ABOUT THIS EXERCISE = The line holding "selected agreements |" is the last one to output; start at the first line of the data, keep every line in between exactly, and leave out pictures.

[Opening EXERCISE DATA section]

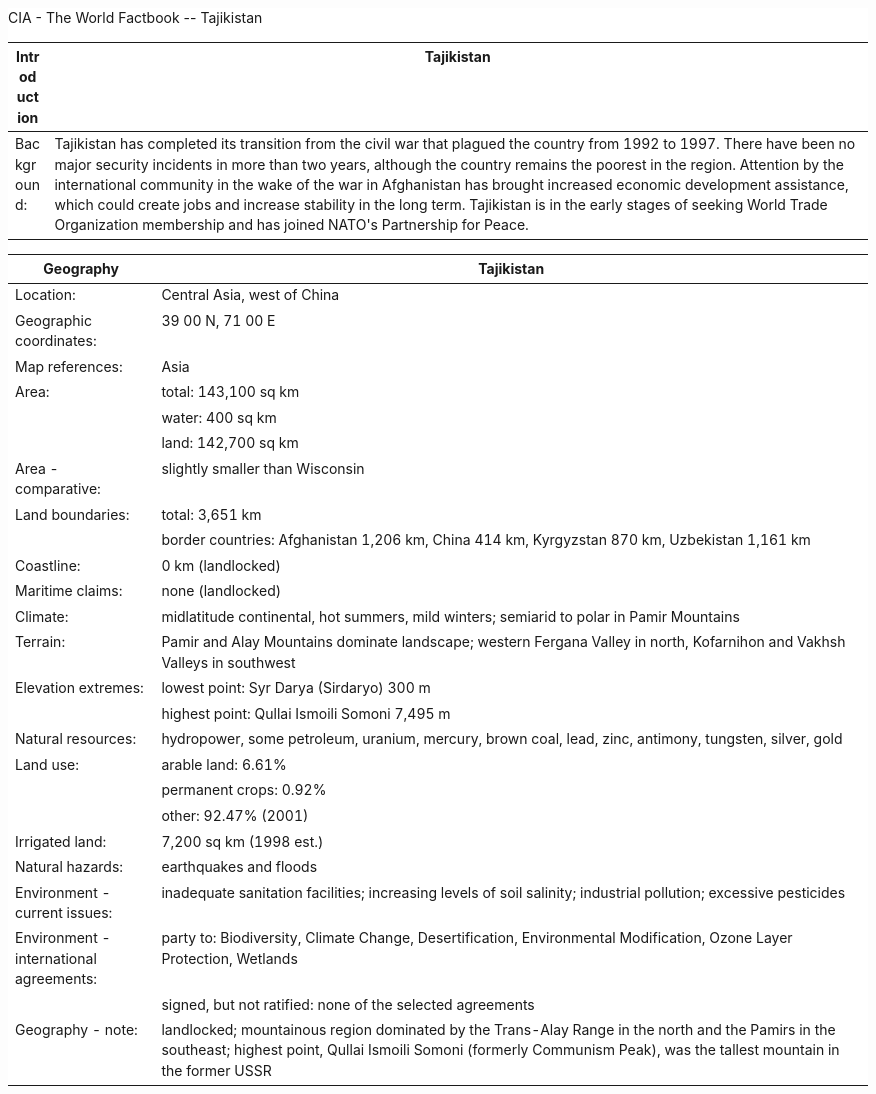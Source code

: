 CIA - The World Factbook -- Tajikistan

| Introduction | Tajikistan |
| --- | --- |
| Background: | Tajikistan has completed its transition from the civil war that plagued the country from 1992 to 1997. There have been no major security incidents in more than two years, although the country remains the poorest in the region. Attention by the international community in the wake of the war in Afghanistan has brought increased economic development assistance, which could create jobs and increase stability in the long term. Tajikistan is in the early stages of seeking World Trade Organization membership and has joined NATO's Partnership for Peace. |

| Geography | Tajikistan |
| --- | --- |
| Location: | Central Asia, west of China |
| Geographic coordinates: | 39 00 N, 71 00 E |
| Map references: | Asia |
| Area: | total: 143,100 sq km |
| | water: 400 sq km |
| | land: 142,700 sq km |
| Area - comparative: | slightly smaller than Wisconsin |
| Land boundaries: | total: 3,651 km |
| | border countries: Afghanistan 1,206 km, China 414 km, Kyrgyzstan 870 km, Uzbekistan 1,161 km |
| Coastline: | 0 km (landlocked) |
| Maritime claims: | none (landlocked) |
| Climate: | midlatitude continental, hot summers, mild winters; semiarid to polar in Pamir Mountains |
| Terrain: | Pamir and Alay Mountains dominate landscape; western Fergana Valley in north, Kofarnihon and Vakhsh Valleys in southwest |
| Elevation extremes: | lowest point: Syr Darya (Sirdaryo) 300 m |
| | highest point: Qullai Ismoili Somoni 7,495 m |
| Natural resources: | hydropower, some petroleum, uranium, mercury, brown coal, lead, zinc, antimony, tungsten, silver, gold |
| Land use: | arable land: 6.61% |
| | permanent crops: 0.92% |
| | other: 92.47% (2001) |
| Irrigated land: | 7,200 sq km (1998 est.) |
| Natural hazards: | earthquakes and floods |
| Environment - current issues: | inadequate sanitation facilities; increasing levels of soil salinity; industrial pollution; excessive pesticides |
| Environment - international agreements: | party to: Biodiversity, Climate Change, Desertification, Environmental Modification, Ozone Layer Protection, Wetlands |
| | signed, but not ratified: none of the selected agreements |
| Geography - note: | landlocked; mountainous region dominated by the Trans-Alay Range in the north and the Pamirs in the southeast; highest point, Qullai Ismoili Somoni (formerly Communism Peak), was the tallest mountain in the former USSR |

[Closing EXERCISE DATA section]

YOUR RESPONSE =
Source code

: CIA - The World Factbook -- Tajikistan

| Introduction | Tajikistan |
| --- | --- |
| Background: | Tajikistan has completed its transition from the civil war that plagued the country from 1992 to 1997. There have been no major security incidents in more than two years, although the country remains the poorest in the region. Attention by the international community in the wake of the war in Afghanistan has brought increased economic development assistance, which could create jobs and increase stability in the long term. Tajikistan is in the early stages of seeking World Trade Organization membership and has joined NATO's Partnership for Peace. |

| Geography | Tajikistan |
| --- | --- |
| Location: | Central Asia, west of China |
| Geographic coordinates: | 39 00 N, 71 00 E |
| Map references: | Asia |
| Area: | total: 143,100 sq km |
| | water: 400 sq km |
| | land: 142,700 sq km |
| Area - comparative: | slightly smaller than Wisconsin |
| Land boundaries: | total: 3,651 km |
| | border countries: Afghanistan 1,206 km, China 414 km, Kyrgyzstan 870 km, Uzbekistan 1,161 km |
| Coastline: | 0 km (landlocked) |
| Maritime claims: | none (landlocked) |
| Climate: | midlatitude continental, hot summers, mild winters; semiarid to polar in Pamir Mountains |
| Terrain: | Pamir and Alay Mountains dominate landscape; western Fergana Valley in north, Kofarnihon and Vakhsh Valleys in southwest |
| Elevation extremes: | lowest point: Syr Darya (Sirdaryo) 300 m |
| | highest point: Qullai Ismoili Somoni 7,495 m |
| Natural resources: | hydropower, some petroleum, uranium, mercury, brown coal, lead, zinc, antimony, tungsten, silver, gold |
| Land use: | arable land: 6.61% |
| | permanent crops: 0.92% |
| | other: 92.47% (2001) |
| Irrigated land: | 7,200 sq km (1998 est.) |
| Natural hazards: | earthquakes and floods |
| Environment - current issues: | inadequate sanitation facilities; increasing levels of soil salinity; industrial pollution; excessive pesticides |
| Environment - international agreements: | party to: Biodiversity, Climate Change, Desertification, Environmental Modification, Ozone Layer Protection, Wetlands |
| | signed, but not ratified: none of the selected agreements |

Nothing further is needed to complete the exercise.